On a new install, yes, but on a swap you just use the dowels to hold them in place. Even with a new install, you don't need to drop the pan. Fishing line, putty and a thin piece of flexible cutting board works perfect.

Adds a ton more work to lift the motor when there's no reason to do it.

Only reason to lift the motor and pull the pan is if you drop a tappet.
 
I called them about 2 hours after they left this morning and they were really pleased overall.

We pulled the Sportsman springs that were in it and installed the Hamilton's, we also fixed an intermittent connection problem on the TST, so it's gonna take a while to see the real gain.

We have him scheduled to dyno the weekend of Mar 12 - 15th. Last time we had that truck on the dyno it did 556 HP / 1058 TQ, but the valves were floating badly and the truck was breaking up at 2500 RPM's.

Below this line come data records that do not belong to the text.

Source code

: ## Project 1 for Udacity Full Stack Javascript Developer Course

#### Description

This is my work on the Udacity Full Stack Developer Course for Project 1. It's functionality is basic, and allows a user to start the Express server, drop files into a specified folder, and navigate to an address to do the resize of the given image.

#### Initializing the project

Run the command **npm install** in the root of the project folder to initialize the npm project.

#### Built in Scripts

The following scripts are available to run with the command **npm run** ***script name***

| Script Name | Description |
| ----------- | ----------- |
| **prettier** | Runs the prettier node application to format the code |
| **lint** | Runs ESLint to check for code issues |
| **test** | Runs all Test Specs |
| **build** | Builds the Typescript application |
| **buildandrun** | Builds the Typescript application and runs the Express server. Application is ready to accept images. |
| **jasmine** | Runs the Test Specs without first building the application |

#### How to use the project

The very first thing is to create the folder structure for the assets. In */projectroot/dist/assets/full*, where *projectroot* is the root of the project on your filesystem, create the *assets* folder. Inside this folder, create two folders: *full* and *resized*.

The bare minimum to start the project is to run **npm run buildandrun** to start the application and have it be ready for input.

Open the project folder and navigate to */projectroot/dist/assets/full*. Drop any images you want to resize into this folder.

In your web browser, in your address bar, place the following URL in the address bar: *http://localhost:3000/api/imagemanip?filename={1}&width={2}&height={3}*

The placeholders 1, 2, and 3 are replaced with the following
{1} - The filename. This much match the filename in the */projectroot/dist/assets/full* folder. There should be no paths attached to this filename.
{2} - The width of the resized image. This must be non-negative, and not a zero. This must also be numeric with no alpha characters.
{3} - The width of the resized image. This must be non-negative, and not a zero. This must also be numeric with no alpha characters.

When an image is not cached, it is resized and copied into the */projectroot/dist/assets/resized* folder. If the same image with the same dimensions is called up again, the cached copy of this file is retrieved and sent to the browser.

I only did 2 full pulls with it, I backed out on the 3rd pull because I was worried about hurting the truck.
 
Very Nice writeup. Thanks for putting all of the pictures up. Make sure to re-lash the valves before the dyno and you should be very happy.

Thanks again


Zach
 
Because you don't need to pull the tappets on a cam swap.

On a new install, yes, but on a swap you just use the dowels to hold them in place. Even with a new install, you don't need to drop the pan. Fishing line, putty and a thin piece of flexible cutting board works perfect.

Adds a ton more work to lift the motor when there's no reason to do it.

Only reason to lift the motor and pull the pan is if you drop a tappet.

well that makes perfet sense for some reason i was thinking tappet swap
 
Well, initial results are he is HIGHLY pleased, but his u-joints are not.

He wanted to see the "butt dyno" difference with the new cam and he snapped a u-joint.
 
whats a cam install usually cost?? to install springs pushrods and cam and tappets
 
Depends on the area you live in.

What might cost $300 in one area, might cost $1000 in another.